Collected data
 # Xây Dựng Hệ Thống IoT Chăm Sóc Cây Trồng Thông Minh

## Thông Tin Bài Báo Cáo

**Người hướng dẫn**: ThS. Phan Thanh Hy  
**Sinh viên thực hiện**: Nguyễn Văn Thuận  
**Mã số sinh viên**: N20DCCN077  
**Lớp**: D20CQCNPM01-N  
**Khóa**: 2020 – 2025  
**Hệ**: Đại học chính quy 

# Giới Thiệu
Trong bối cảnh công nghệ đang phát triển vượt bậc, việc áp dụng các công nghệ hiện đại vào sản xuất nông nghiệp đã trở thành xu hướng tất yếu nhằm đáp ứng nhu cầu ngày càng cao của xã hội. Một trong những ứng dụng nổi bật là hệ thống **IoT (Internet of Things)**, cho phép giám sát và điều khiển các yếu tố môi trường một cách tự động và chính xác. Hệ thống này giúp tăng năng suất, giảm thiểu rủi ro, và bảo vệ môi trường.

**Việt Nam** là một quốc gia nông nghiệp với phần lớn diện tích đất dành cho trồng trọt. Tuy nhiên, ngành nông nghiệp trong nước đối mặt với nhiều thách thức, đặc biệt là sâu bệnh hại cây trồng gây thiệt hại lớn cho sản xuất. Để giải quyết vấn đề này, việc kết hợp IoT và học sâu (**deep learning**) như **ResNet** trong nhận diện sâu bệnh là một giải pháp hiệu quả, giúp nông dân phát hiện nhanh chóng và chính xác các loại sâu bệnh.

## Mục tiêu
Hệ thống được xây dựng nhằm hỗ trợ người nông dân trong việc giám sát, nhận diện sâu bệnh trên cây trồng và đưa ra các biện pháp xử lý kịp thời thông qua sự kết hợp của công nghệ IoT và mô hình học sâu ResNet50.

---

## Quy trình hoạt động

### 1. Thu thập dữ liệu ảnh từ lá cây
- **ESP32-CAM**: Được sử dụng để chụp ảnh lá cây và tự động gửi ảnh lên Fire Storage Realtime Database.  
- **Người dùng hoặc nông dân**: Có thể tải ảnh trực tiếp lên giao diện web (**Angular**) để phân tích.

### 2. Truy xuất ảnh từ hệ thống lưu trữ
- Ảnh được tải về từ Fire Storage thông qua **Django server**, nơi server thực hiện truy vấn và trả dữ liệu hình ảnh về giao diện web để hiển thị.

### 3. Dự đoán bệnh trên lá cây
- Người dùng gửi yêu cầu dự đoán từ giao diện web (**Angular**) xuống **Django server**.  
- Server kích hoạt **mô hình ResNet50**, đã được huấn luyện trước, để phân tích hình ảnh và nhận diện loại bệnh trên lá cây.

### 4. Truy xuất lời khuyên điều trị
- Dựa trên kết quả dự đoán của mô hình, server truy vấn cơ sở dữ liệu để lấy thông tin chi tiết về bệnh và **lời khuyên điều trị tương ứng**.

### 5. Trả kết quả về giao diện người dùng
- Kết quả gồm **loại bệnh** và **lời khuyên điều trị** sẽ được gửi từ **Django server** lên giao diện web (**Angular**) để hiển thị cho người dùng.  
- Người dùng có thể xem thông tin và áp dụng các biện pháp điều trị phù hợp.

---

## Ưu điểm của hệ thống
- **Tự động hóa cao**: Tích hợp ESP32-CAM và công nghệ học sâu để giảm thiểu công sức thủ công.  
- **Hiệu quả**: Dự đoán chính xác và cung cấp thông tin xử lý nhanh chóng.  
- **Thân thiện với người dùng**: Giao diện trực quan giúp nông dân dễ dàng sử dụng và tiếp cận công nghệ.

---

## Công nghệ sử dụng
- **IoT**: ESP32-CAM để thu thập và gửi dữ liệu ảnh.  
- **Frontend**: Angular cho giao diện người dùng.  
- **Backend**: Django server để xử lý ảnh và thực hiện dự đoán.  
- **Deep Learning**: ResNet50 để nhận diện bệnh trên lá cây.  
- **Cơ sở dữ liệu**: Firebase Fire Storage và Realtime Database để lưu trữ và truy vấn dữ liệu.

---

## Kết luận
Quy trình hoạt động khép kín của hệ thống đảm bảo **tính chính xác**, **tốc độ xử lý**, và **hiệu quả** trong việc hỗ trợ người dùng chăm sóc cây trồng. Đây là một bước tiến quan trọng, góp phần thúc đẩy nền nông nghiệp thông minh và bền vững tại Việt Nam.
--
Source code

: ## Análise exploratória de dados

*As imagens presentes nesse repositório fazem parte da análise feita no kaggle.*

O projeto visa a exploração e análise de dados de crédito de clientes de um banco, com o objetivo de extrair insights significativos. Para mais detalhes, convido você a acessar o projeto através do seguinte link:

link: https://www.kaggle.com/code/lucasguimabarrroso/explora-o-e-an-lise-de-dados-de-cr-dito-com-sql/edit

_Your instructions_.
Among the entries above, find the line with "exploratória de dados" and the line with "feita no kaggle.*"; give again exactly these two lines and all lines between them.

_Answer box_.
: ## Análise exploratória de dados

*As imagens presentes nesse repositório fazem parte da análise feita no kaggle.*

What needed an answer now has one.